Just Another Computer Guy

It has been over a week since The Great Insult. I have yet to fully recover.

To recap The Great Insult.

It was during a break in the fast paced action of the Ames Jaycees Sandbox Fill. I was sitting in the backseat with Jamie. We had been getting along famously, even exchanging the occasional high five. Then things turned ugly.

Somewhere along the way the discussion turned to vocations. It is possible that Shannon had asked one of her favorite questions: "Do they know that they pay you to do nothing?" I can't remember the exact events that transpired before The Great Insult, but I know how The Great Insult went down.

Jamie asked, "What do you do for a living?"

"I work for a small software company that makes software for child torturers. I work in the hardware department building computers and such."

"You seemed like a Computer Guy."

What? I immediately took offense to this statement. It was pointed out to me that I work for a computer company and by default that makes me a Computer Guy. Especially when I work in the hardware department. I can't argue that my job might make me a computer guy. I accept that fact. I embrace it.

On the other hand, it is an entirely different ball of wax to be putting out the vibe that I'm a Computer Guy. This is the way the conversation should go:

"I work for a small software company building computers and such."

"That surprises me."

"Why is that?"

"I would have guessed that you were a fighter pilot or stunt motorcyclist or snake handler or tortured artistic genius. I never would have guessed in my wildest dreams that you were just another computer guy."

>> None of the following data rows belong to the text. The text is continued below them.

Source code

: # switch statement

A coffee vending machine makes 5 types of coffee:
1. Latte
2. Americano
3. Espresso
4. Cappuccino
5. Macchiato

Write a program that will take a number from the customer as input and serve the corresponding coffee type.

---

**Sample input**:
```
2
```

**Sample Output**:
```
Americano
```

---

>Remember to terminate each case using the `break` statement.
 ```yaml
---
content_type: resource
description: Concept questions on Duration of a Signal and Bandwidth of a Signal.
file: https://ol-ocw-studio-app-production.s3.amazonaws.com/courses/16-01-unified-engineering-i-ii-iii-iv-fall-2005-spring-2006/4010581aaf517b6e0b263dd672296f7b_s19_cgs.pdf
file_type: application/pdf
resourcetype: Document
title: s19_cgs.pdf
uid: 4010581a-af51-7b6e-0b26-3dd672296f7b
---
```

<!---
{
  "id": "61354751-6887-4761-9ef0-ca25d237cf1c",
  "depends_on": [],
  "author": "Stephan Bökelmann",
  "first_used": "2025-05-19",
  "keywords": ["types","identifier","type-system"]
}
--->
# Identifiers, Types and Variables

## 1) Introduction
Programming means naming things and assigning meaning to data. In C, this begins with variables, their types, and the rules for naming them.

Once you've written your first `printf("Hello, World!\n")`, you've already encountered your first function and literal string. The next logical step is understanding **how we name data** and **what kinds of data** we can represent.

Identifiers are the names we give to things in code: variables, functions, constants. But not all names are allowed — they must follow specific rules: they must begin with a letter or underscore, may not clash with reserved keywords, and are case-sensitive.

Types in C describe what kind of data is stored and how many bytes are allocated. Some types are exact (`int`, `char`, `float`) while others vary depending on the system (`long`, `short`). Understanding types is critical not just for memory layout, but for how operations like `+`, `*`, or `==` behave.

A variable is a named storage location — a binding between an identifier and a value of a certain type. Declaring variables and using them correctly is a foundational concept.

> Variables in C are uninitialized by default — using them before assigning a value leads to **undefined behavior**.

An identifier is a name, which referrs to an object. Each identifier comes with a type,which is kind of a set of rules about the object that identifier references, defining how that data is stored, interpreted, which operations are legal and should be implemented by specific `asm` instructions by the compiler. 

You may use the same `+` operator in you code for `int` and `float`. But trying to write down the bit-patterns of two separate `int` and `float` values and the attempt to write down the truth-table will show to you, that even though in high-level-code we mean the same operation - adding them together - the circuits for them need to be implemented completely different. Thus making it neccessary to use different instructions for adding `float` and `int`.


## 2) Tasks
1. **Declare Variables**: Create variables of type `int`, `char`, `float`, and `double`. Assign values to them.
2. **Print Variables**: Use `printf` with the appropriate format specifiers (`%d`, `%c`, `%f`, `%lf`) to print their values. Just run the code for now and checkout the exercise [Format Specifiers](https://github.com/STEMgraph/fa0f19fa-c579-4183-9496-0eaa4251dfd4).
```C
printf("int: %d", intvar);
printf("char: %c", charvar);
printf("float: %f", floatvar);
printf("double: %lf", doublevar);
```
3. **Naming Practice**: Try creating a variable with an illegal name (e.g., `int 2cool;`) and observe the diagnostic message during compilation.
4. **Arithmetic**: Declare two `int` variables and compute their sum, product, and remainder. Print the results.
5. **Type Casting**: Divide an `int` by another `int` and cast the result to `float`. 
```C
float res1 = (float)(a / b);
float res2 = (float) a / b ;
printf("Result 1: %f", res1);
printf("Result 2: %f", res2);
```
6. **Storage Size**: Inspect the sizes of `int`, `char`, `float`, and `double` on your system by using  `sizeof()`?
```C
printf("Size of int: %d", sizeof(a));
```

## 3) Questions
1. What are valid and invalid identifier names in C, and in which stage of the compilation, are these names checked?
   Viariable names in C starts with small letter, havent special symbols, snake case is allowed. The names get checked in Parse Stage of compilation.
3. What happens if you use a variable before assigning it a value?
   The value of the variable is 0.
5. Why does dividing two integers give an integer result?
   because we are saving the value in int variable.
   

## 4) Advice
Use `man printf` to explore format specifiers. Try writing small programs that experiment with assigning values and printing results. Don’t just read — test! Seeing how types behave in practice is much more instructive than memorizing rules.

It is one thing to be a Computer Guy. It is entirely a different thing for people to look at you and think that it makes sense that you are a Computer Guy.

This is a Computer Guy to me:
  • Owns more than 1 guitar for Guitar Hero
  • Took the day off that GTA 4 came out
  • Own multiple video game systems
Maybe I'm thinking of a Video Game Guy and not a Computer Guy. Believe me, they are not the same. Video Game Guy doesn't have any useful skills. Darn it! Now I'm sticking up for Computer Guy. Let me try again:
  • Can't put together full sentences.
  • Doesn't own a clean shirt.
  • Doesn't bathe all that much.
  • Can tell you jokes in binary.
  • Can't sustain eye contact.
  • Laughs nervously at own attempts at humor.
I am very fluent, hilarious, always smell great (thanks to Little White Lye Soap), sustain eye contact when I want to and own numerous clean shirts. So you see, I'm clearly not a Computer Guy. I just play one at work.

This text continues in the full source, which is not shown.